*AVAILABLE RECORDS*
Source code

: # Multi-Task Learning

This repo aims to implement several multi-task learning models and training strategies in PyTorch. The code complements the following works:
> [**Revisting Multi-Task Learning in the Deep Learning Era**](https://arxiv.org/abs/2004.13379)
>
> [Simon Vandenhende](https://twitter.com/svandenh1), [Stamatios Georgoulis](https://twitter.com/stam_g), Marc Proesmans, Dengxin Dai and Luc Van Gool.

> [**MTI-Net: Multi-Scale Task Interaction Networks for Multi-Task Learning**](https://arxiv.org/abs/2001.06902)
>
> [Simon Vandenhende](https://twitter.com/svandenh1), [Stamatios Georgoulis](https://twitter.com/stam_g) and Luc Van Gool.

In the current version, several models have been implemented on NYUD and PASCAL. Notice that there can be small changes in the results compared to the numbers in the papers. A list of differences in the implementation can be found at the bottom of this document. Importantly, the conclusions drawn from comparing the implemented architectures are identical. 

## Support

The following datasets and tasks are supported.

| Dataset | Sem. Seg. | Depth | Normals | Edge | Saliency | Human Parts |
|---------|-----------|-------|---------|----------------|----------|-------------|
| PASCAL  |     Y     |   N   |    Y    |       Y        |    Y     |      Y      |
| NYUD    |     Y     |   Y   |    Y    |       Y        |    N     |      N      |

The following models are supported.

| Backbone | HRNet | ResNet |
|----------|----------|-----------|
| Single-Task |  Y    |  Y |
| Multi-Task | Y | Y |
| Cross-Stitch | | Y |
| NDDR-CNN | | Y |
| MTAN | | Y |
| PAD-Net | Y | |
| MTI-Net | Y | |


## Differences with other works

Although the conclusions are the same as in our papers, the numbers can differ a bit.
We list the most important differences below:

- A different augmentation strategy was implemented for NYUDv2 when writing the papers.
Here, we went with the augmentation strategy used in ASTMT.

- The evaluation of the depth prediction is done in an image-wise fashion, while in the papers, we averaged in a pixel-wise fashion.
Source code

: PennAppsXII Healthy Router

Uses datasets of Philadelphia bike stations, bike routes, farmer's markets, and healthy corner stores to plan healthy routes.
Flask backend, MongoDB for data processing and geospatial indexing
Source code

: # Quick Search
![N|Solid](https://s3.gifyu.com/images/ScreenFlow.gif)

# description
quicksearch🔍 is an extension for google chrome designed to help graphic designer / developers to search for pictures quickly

*EXERCISE DIRECTIONS*
The material must be reproduced word for word.

*ANSWER FOR THE TASK*
Source code

: # Multi-Task Learning

This repo aims to implement several multi-task learning models and training strategies in PyTorch. The code complements the following works:
> [**Revisting Multi-Task Learning in the Deep Learning Era**](https://arxiv.org/abs/2004.13379)
>
> [Simon Vandenhende](https://twitter.com/svandenh1), [Stamatios Georgoulis](https://twitter.com/stam_g), Marc Proesmans, Dengxin Dai and Luc Van Gool.

> [**MTI-Net: Multi-Scale Task Interaction Networks for Multi-Task Learning**](https://arxiv.org/abs/2001.06902)
>
> [Simon Vandenhende](https://twitter.com/svandenh1), [Stamatios Georgoulis](https://twitter.com/stam_g) and Luc Van Gool.

In the current version, several models have been implemented on NYUD and PASCAL. Notice that there can be small changes in the results compared to the numbers in the papers. A list of differences in the implementation can be found at the bottom of this document. Importantly, the conclusions drawn from comparing the implemented architectures are identical. 

## Support

The following datasets and tasks are supported.

| Dataset | Sem. Seg. | Depth | Normals | Edge | Saliency | Human Parts |
|---------|-----------|-------|---------|----------------|----------|-------------|
| PASCAL  |     Y     |   N   |    Y    |       Y        |    Y     |      Y      |
| NYUD    |     Y     |   Y   |    Y    |       Y        |    N     |      N      |

The following models are supported.

| Backbone | HRNet | ResNet |
|----------|----------|-----------|
| Single-Task |  Y    |  Y |
| Multi-Task | Y | Y |
| Cross-Stitch | | Y |
| NDDR-CNN | | Y |
| MTAN | | Y |
| PAD-Net | Y | |
| MTI-Net | Y | |


## Differences with other works

Although the conclusions are the same as in our papers, the numbers can differ a bit.
We list the most important differences below:

- A different augmentation strategy was implemented for NYUDv2 when writing the papers.
Here, we went with the augmentation strategy used in ASTMT.

- The evaluation of the depth prediction is done in an image-wise fashion, while in the papers, we averaged in a pixel-wise fashion.
Source code

: PennAppsXII Healthy Router

Uses datasets of Philadelphia bike stations, bike routes, farmer's markets, and healthy corner stores to plan healthy routes.
Flask backend, MongoDB for data processing and geospatial indexing
Source code

: # Quick Search
![N|Solid](https://s3.gifyu.com/images/ScreenFlow.gif)

# description
quicksearch🔍 is an extension for google chrome designed to help graphic designer / developers to search for pictures quickly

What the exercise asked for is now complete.